Recorded data
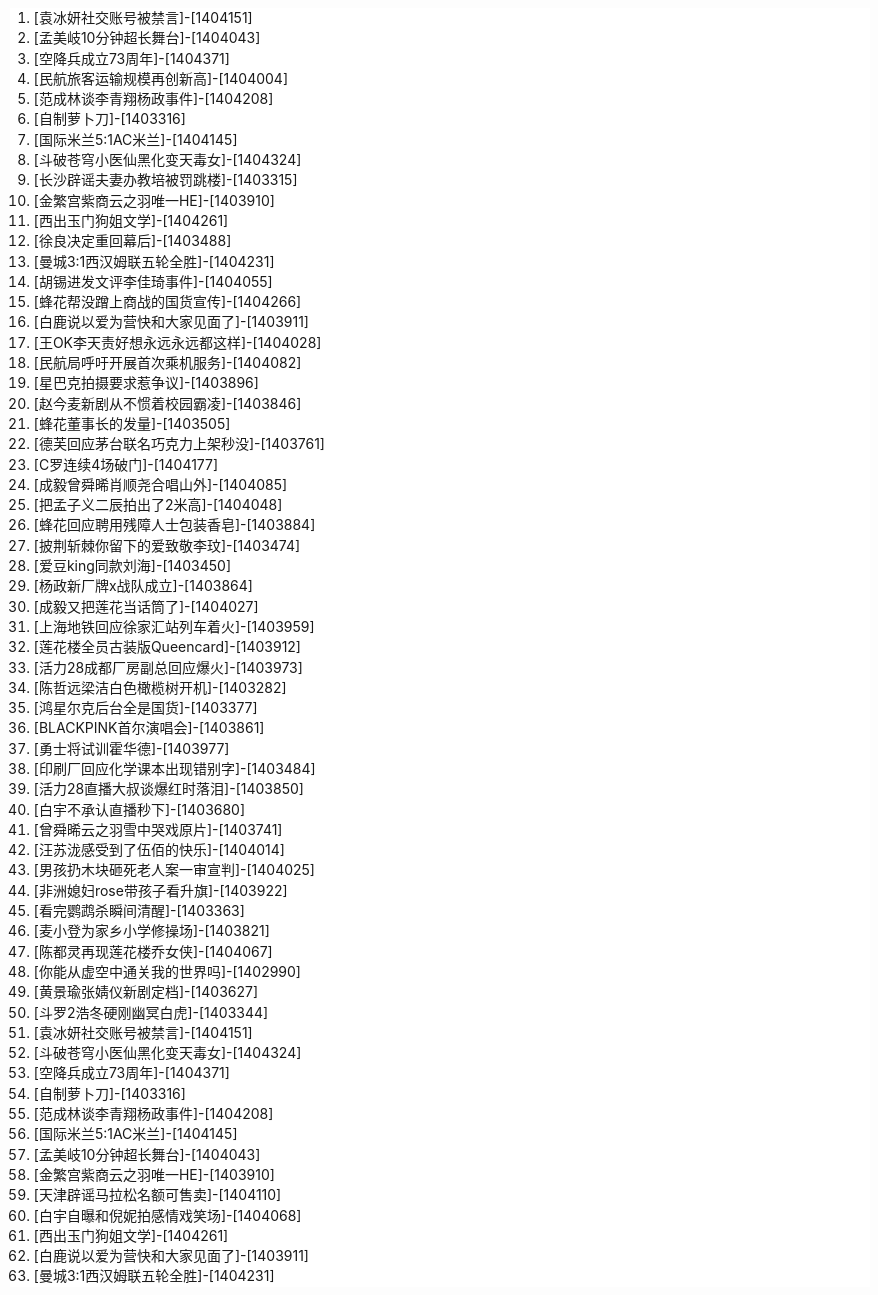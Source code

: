 
1. [袁冰妍社交账号被禁言]-[1404151]
1. [孟美岐10分钟超长舞台]-[1404043]
1. [空降兵成立73周年]-[1404371]
1. [民航旅客运输规模再创新高]-[1404004]
1. [范成林谈李青翔杨政事件]-[1404208]
1. [自制萝卜刀]-[1403316]
1. [国际米兰5:1AC米兰]-[1404145]
1. [斗破苍穹小医仙黑化变天毒女]-[1404324]
1. [长沙辟谣夫妻办教培被罚跳楼]-[1403315]
1. [金繁宫紫商云之羽唯一HE]-[1403910]
1. [西出玉门狗姐文学]-[1404261]
1. [徐良决定重回幕后]-[1403488]
1. [曼城3:1西汉姆联五轮全胜]-[1404231]
1. [胡锡进发文评李佳琦事件]-[1404055]
1. [蜂花帮没蹭上商战的国货宣传]-[1404266]
1. [白鹿说以爱为营快和大家见面了]-[1403911]
1. [王OK李天责好想永远永远都这样]-[1404028]
1. [民航局呼吁开展首次乘机服务]-[1404082]
1. [星巴克拍摄要求惹争议]-[1403896]
1. [赵今麦新剧从不惯着校园霸凌]-[1403846]
1. [蜂花董事长的发量]-[1403505]
1. [德芙回应茅台联名巧克力上架秒没]-[1403761]
1. [C罗连续4场破门]-[1404177]
1. [成毅曾舜晞肖顺尧合唱山外]-[1404085]
1. [把孟子义二辰拍出了2米高]-[1404048]
1. [蜂花回应聘用残障人士包装香皂]-[1403884]
1. [披荆斩棘你留下的爱致敬李玟]-[1403474]
1. [爱豆king同款刘海]-[1403450]
1. [杨政新厂牌x战队成立]-[1403864]
1. [成毅又把莲花当话筒了]-[1404027]
1. [上海地铁回应徐家汇站列车着火]-[1403959]
1. [莲花楼全员古装版Queencard]-[1403912]
1. [活力28成都厂房副总回应爆火]-[1403973]
1. [陈哲远梁洁白色橄榄树开机]-[1403282]
1. [鸿星尔克后台全是国货]-[1403377]
1. [BLACKPINK首尔演唱会]-[1403861]
1. [勇士将试训霍华德]-[1403977]
1. [印刷厂回应化学课本出现错别字]-[1403484]
1. [活力28直播大叔谈爆红时落泪]-[1403850]
1. [白宇不承认直播秒下]-[1403680]
1. [曾舜晞云之羽雪中哭戏原片]-[1403741]
1. [汪苏泷感受到了伍佰的快乐]-[1404014]
1. [男孩扔木块砸死老人案一审宣判]-[1404025]
1. [非洲媳妇rose带孩子看升旗]-[1403922]
1. [看完鹦鹉杀瞬间清醒]-[1403363]
1. [麦小登为家乡小学修操场]-[1403821]
1. [陈都灵再现莲花楼乔女侠]-[1404067]
1. [你能从虚空中通关我的世界吗]-[1402990]
1. [黄景瑜张婧仪新剧定档]-[1403627]
1. [斗罗2浩冬硬刚幽冥白虎]-[1403344]
1. [袁冰妍社交账号被禁言]-[1404151]
1. [斗破苍穹小医仙黑化变天毒女]-[1404324]
1. [空降兵成立73周年]-[1404371]
1. [自制萝卜刀]-[1403316]
1. [范成林谈李青翔杨政事件]-[1404208]
1. [国际米兰5:1AC米兰]-[1404145]
1. [孟美岐10分钟超长舞台]-[1404043]
1. [金繁宫紫商云之羽唯一HE]-[1403910]
1. [天津辟谣马拉松名额可售卖]-[1404110]
1. [白宇自曝和倪妮拍感情戏笑场]-[1404068]
1. [西出玉门狗姐文学]-[1404261]
1. [白鹿说以爱为营快和大家见面了]-[1403911]
1. [曼城3:1西汉姆联五轮全胜]-[1404231]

WHAT IS EXPECTED: Carry over each record above character for character, with the pictures left out.

PROBLEM SOLUTION:
Source code

: 
1. [袁冰妍社交账号被禁言]-[1404151]
1. [孟美岐10分钟超长舞台]-[1404043]
1. [空降兵成立73周年]-[1404371]
1. [民航旅客运输规模再创新高]-[1404004]
1. [范成林谈李青翔杨政事件]-[1404208]
1. [自制萝卜刀]-[1403316]
1. [国际米兰5:1AC米兰]-[1404145]
1. [斗破苍穹小医仙黑化变天毒女]-[1404324]
1. [长沙辟谣夫妻办教培被罚跳楼]-[1403315]
1. [金繁宫紫商云之羽唯一HE]-[1403910]
1. [西出玉门狗姐文学]-[1404261]
1. [徐良决定重回幕后]-[1403488]
1. [曼城3:1西汉姆联五轮全胜]-[1404231]
1. [胡锡进发文评李佳琦事件]-[1404055]
1. [蜂花帮没蹭上商战的国货宣传]-[1404266]
1. [白鹿说以爱为营快和大家见面了]-[1403911]
1. [王OK李天责好想永远永远都这样]-[1404028]
1. [民航局呼吁开展首次乘机服务]-[1404082]
1. [星巴克拍摄要求惹争议]-[1403896]
1. [赵今麦新剧从不惯着校园霸凌]-[1403846]
1. [蜂花董事长的发量]-[1403505]
1. [德芙回应茅台联名巧克力上架秒没]-[1403761]
1. [C罗连续4场破门]-[1404177]
1. [成毅曾舜晞肖顺尧合唱山外]-[1404085]
1. [把孟子义二辰拍出了2米高]-[1404048]
1. [蜂花回应聘用残障人士包装香皂]-[1403884]
1. [披荆斩棘你留下的爱致敬李玟]-[1403474]
1. [爱豆king同款刘海]-[1403450]
1. [杨政新厂牌x战队成立]-[1403864]
1. [成毅又把莲花当话筒了]-[1404027]
1. [上海地铁回应徐家汇站列车着火]-[1403959]
1. [莲花楼全员古装版Queencard]-[1403912]
1. [活力28成都厂房副总回应爆火]-[1403973]
1. [陈哲远梁洁白色橄榄树开机]-[1403282]
1. [鸿星尔克后台全是国货]-[1403377]
1. [BLACKPINK首尔演唱会]-[1403861]
1. [勇士将试训霍华德]-[1403977]
1. [印刷厂回应化学课本出现错别字]-[1403484]
1. [活力28直播大叔谈爆红时落泪]-[1403850]
1. [白宇不承认直播秒下]-[1403680]
1. [曾舜晞云之羽雪中哭戏原片]-[1403741]
1. [汪苏泷感受到了伍佰的快乐]-[1404014]
1. [男孩扔木块砸死老人案一审宣判]-[1404025]
1. [非洲媳妇rose带孩子看升旗]-[1403922]
1. [看完鹦鹉杀瞬间清醒]-[1403363]
1. [麦小登为家乡小学修操场]-[1403821]
1. [陈都灵再现莲花楼乔女侠]-[1404067]
1. [你能从虚空中通关我的世界吗]-[1402990]
1. [黄景瑜张婧仪新剧定档]-[1403627]
1. [斗罗2浩冬硬刚幽冥白虎]-[1403344]
1. [袁冰妍社交账号被禁言]-[1404151]
1. [斗破苍穹小医仙黑化变天毒女]-[1404324]
1. [空降兵成立73周年]-[1404371]
1. [自制萝卜刀]-[1403316]
1. [范成林谈李青翔杨政事件]-[1404208]
1. [国际米兰5:1AC米兰]-[1404145]
1. [孟美岐10分钟超长舞台]-[1404043]
1. [金繁宫紫商云之羽唯一HE]-[1403910]
1. [天津辟谣马拉松名额可售卖]-[1404110]
1. [白宇自曝和倪妮拍感情戏笑场]-[1404068]
1. [西出玉门狗姐文学]-[1404261]
1. [白鹿说以爱为营快和大家见面了]-[1403911]
1. [曼城3:1西汉姆联五轮全胜]-[1404231]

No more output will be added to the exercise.